在众人地期待中,泾陵公子双手一合,“啪啪啪”地鼓起了掌,缓慢清脆地掌声中,他微笑的声音飘出,“好乐!唱得真齐正也。”
这是赞美乐工。
当下,那些乐工同时向他低头跪拜,以谢公子的赞美。
泾陵公子头一转,对上了一众越人。
他的目光扫过面露殷殷之色的越嫡公主,薄唇微勾,淡淡一笑后,转向她身侧的越使,朗声说道:“然,此乃送嫁之曲!此曲应于三年前为泾陵所闻。此时闻之,意不合也!”
话音一落,越嫡公主脸白如纸,身子一晃,差点歪道在一侧。她身后的诸越女,也齐刷刷地露出失望伤心之色来。
而包括越使在内的其他越人,此时也是脸色难看。
众贵人中,也发出了一阵嗡嗡地议论声。
很显然,泾陵公子这番话是拒绝,他在告诉众人,自三年前的那位越公主过逝后,属于他的送嫁之曲便已不再响起。对于现在的这个越嫡公主,他不合心意,也不愿意留之。
这样的做法,很有点无情了。
一般来说,越嫡公主不能被晋侯许给他,而自送入府,便是自降了身份。

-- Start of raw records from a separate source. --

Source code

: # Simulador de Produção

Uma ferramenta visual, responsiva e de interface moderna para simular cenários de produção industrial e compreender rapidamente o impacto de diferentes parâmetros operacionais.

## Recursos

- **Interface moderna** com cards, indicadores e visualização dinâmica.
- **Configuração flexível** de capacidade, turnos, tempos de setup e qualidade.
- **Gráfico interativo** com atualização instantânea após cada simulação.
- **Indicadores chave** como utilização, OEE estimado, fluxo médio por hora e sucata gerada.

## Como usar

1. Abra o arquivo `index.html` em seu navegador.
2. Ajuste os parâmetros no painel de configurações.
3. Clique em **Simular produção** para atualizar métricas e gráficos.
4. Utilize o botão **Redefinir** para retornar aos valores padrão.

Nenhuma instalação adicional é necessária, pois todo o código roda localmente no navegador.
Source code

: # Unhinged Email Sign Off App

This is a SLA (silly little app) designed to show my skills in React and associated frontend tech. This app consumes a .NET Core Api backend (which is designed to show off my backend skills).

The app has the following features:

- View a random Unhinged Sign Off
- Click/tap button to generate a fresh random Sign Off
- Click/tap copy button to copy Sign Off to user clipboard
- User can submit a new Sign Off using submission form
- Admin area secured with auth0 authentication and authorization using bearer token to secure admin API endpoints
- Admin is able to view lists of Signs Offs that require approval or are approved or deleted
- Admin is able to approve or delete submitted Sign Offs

她所求的,不过是他身边的一姬之位。这位置,可以说是他的妻子之一,但绝对已不是由两国慎重联姻产生的那种正式妻位了。
甚至可以说,越嫡公主这般入了他的府,成了他的人后,她已不能代表她的家国了。她现在,仅仅是作为一个美丽的高贵的女人,来求他收纳。
如今,越嫡公主的美貌华盛,众人都收在眼中,她和她身边陪嫁众女的姿色,放在整个新田都是极少见的,是上上之品。而如此姿色,泾陵公子却并不动容,任由美人如此伤心,当真,有点无情了。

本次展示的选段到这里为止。